Personal information
- Born: September 1, 1987 (age 38) Bronx, New York, U.S.
- Listed height: 6 ft 5 in (1.96 m)
- Listed weight: 215 lb (98 kg)

Career information
- High school: American Christian Academy (Aston, Pennsylvania)
- College: ASA College (2008–2009); USU Eastern (2009–2010); Iona (2010–2012);
- NBA draft: 2012: undrafted
- Playing career: 2012–present

Career history
- 2012–2013: Hacettepe Üniversitesi B.K.
- 2013–2014: Estudiantes Concordia
- 2014–2015: Halcones de Xalapa
- 2015–2016: Halifax Hurricanes
- 2016: GlobalPort Batang Pier
- 2017: Leones de Quilpué
- 2017: Halcones de Ciudad Obregón
- 2017: Panteras de Aguascalientes
- 2018: Halcones de Ciudad Obregón
- 2018: TNT KaTropa
- 2019: Cape Breton Highlanders
- 2019–2020, 2022: NSH Mountain Gold Timika
- 2023: Cangrejeros de Santurce

Career highlights
- IBL Foreign Player of the Year (2020); CIBACOPA champion (2017); NBL Canada Sixth Man of the Year (2016); 2× First-team All-MAAC (2011, 2012);

= Mike Glover (basketball) =

American basketball player

Michael Glover (born September 1, 1987) is an American professional basketball player. He played college basketball for Iona. His moniker is Optimus Prime.

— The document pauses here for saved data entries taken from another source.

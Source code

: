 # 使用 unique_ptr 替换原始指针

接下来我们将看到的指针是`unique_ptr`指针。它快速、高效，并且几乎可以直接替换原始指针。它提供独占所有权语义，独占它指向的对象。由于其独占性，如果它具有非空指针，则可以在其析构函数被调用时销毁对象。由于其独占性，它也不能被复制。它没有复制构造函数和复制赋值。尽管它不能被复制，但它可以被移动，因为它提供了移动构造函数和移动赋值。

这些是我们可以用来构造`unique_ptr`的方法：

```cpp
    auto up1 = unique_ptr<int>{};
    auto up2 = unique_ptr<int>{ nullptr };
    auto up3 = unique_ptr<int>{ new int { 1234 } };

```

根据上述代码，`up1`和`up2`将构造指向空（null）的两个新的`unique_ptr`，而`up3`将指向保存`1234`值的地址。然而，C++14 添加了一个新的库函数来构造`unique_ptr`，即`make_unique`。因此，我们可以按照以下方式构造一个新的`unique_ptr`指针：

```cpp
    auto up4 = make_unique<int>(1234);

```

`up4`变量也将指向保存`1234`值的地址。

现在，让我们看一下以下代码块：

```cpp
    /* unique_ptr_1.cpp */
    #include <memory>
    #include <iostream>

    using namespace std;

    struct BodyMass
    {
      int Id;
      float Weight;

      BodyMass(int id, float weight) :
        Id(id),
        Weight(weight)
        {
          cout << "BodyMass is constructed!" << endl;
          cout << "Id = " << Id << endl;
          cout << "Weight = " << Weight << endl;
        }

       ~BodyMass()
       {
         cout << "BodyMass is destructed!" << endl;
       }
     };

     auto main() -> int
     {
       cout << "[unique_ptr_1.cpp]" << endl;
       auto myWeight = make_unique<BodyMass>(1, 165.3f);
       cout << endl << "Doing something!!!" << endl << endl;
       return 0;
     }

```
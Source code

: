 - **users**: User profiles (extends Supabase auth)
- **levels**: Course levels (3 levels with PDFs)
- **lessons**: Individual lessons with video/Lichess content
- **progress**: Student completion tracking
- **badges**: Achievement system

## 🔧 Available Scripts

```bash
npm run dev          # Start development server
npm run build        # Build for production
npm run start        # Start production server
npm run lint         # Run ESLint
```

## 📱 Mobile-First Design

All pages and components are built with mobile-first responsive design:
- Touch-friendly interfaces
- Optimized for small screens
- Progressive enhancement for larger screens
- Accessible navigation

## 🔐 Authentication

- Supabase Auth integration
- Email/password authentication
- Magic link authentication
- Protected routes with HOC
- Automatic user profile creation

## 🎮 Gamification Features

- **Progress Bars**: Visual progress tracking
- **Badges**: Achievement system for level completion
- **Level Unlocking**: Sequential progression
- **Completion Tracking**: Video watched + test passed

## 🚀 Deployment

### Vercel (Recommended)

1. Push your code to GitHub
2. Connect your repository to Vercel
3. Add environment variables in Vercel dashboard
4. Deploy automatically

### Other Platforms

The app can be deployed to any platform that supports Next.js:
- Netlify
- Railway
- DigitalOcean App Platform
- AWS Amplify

Glover played for three high schools. His senior-year transcript from American Christian Academy (Aston, Pennsylvania) was voided, and he was ruled ineligible for NCAA Division I play. Glover, a top prospect, decided to sue the NCAA, but a judge dismissed the lawsuit and he did not fight it since his girlfriend had just given birth to a son, Mike Jr. Glover played for two different community colleges—ASA College in Brooklyn and the College of Eastern Utah. Glover enrolled at Iona, where, as a senior, he posted averages of 18.1 points and 9.1 rebounds per game. He was a first-team all-Metro Atlantic Athletic Conference selection both years at Iona.

In 2015, Glover signed with the Halifax Hurricanes of the National Basketball League of Canada (NBL).

In July 2016, Glover was signed by the GlobalPort Batang Pier of the Philippine Basketball Association for the Governors' Cup as a replacement for Dominique Sutton.